§ **Assigned task**
Whenever a line in this data holds the word "useful", report that line in full.

(Data excerpts begins)

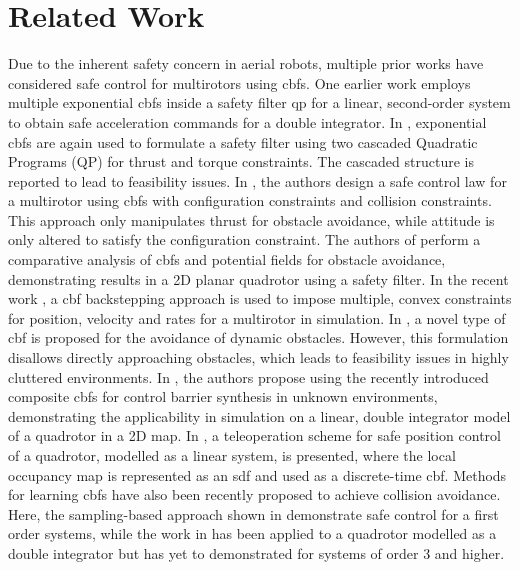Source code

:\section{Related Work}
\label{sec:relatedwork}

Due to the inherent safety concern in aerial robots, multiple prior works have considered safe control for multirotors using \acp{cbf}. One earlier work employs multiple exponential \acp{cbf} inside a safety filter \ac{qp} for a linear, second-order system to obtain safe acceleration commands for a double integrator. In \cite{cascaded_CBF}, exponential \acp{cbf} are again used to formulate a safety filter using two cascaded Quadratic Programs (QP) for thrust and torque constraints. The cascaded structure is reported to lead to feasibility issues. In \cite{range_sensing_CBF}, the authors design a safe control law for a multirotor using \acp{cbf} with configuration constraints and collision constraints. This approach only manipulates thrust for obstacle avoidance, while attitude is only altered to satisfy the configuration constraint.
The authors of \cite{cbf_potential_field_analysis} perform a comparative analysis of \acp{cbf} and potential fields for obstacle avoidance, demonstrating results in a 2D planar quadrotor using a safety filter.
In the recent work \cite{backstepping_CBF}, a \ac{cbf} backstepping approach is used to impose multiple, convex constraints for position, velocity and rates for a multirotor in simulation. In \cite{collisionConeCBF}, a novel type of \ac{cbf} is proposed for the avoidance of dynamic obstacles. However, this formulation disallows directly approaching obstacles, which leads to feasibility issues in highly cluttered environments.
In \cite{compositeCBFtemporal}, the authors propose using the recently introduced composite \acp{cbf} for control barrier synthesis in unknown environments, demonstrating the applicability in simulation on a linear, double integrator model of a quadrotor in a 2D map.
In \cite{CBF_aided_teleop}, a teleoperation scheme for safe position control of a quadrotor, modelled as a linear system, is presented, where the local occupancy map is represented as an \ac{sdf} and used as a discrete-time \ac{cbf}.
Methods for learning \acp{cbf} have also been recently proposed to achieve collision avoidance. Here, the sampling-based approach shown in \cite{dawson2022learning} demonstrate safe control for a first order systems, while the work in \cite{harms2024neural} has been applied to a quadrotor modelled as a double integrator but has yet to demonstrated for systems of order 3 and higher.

(Data excerpts ends)
(Data excerpts begins)

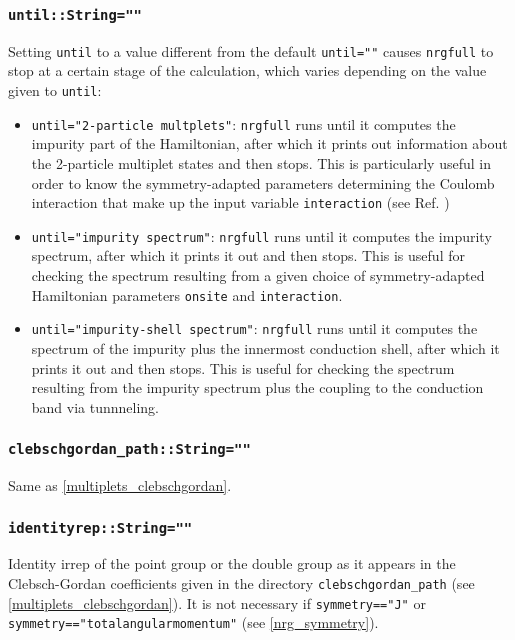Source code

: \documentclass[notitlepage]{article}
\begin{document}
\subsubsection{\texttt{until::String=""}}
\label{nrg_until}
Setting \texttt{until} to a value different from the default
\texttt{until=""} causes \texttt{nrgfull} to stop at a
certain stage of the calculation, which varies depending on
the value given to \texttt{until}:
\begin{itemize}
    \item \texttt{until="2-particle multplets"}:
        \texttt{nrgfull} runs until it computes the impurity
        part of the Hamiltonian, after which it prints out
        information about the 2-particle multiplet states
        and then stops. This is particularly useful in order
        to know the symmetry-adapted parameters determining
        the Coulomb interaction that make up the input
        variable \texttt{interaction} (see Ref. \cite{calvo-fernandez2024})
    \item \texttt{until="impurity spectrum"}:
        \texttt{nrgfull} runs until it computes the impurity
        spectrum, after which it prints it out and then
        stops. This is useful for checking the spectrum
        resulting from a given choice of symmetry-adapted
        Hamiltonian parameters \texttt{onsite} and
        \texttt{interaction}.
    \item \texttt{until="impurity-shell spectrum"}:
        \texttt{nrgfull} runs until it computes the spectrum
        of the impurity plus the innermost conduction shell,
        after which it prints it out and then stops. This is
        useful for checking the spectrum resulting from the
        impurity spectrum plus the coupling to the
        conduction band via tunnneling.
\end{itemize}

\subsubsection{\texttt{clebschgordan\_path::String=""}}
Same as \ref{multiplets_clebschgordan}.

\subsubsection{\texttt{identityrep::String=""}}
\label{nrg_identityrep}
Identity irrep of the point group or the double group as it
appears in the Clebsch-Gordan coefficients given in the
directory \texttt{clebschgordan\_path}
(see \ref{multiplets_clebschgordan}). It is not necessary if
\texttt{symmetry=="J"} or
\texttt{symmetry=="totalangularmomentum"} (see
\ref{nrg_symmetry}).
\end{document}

(Data excerpts ends)

§ **Answer for the task**
        and then stops. This is particularly useful in order
        stops. This is useful for checking the spectrum
        useful for checking the spectrum resulting from the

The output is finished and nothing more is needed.